Instructions to follow: Each line of the listing where "geschickt" appears should be reported.

Dataset excerpts below:

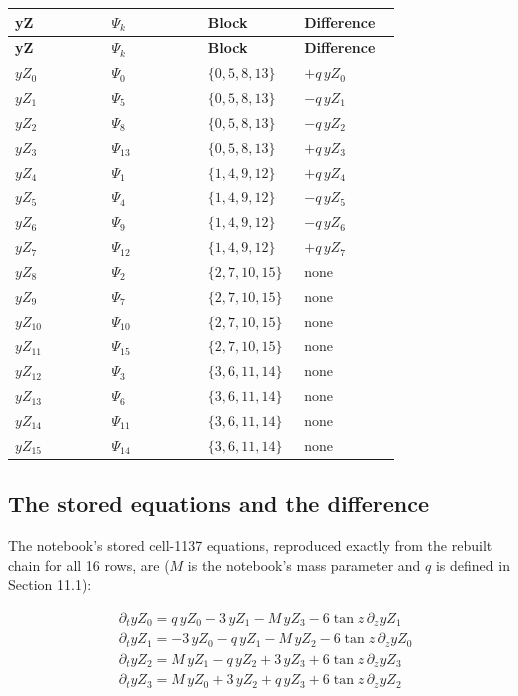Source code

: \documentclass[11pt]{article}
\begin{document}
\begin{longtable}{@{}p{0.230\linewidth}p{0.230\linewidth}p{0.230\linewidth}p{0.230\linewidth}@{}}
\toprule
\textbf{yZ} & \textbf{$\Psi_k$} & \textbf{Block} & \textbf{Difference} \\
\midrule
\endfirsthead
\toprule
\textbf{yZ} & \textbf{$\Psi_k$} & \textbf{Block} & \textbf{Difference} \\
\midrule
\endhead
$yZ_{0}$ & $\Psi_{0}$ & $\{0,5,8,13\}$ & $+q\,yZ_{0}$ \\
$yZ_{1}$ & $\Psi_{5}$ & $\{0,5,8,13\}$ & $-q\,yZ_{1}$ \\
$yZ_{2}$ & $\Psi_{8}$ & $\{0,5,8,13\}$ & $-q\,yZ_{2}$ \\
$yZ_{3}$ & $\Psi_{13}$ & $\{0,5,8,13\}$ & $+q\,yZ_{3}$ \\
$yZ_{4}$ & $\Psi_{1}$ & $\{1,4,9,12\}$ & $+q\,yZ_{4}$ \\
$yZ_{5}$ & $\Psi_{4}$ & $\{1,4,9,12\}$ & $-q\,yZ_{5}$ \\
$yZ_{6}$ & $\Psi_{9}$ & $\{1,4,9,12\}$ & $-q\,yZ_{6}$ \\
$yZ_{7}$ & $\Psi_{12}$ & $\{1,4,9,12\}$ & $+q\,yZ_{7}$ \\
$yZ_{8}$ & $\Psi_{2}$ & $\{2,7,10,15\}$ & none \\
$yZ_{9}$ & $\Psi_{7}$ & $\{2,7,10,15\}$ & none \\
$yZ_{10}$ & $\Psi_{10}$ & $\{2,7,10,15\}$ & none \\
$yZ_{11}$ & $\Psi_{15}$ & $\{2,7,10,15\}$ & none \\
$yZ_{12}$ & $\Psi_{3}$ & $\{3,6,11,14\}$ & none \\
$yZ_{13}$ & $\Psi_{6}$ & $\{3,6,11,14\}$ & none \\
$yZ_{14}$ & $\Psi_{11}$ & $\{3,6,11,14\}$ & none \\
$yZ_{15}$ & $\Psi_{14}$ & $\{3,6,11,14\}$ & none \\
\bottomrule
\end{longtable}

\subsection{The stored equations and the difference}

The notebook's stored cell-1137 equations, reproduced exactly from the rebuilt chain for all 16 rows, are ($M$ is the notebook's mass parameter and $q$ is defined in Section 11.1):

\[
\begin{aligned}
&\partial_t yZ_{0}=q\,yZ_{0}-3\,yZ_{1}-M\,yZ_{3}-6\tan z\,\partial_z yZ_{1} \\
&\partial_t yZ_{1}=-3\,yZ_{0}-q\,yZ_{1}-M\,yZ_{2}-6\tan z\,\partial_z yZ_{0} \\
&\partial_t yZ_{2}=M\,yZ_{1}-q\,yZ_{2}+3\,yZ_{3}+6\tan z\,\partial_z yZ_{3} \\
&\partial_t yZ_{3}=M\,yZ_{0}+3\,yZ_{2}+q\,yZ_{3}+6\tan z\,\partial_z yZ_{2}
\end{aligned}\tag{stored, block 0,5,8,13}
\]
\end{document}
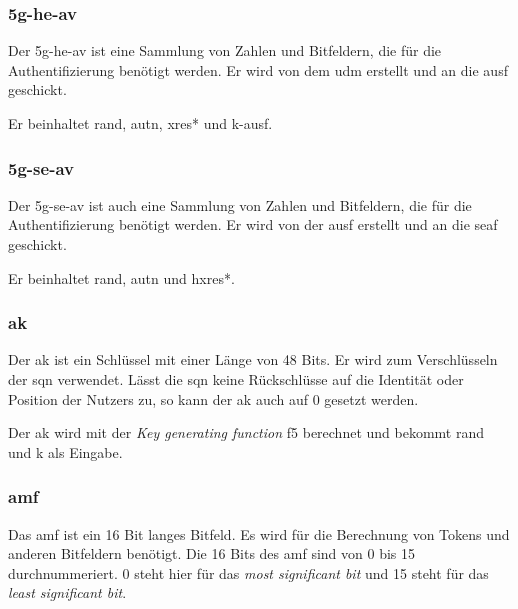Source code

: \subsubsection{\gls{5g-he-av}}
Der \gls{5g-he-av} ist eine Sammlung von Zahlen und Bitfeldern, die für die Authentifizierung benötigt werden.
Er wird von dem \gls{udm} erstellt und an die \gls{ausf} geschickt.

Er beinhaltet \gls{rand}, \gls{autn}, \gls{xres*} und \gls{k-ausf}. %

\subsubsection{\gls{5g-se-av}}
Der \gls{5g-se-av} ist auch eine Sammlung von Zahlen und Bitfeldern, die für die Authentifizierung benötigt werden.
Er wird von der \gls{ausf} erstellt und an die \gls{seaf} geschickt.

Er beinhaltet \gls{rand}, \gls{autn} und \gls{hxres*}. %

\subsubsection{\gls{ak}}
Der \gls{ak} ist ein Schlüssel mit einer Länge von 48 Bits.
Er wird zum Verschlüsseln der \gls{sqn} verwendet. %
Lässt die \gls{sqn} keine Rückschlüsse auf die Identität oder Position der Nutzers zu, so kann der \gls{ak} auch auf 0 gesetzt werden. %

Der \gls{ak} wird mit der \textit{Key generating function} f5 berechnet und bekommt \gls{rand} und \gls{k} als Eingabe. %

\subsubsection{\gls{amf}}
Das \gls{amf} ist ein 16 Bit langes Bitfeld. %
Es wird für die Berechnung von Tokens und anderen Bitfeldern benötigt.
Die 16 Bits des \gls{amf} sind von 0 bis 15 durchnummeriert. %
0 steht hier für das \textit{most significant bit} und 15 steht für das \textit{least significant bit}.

End of Dataset excerpts.

Written answer:
Er wird von dem \gls{udm} erstellt und an die \gls{ausf} geschickt.
Er wird von der \gls{ausf} erstellt und an die \gls{seaf} geschickt.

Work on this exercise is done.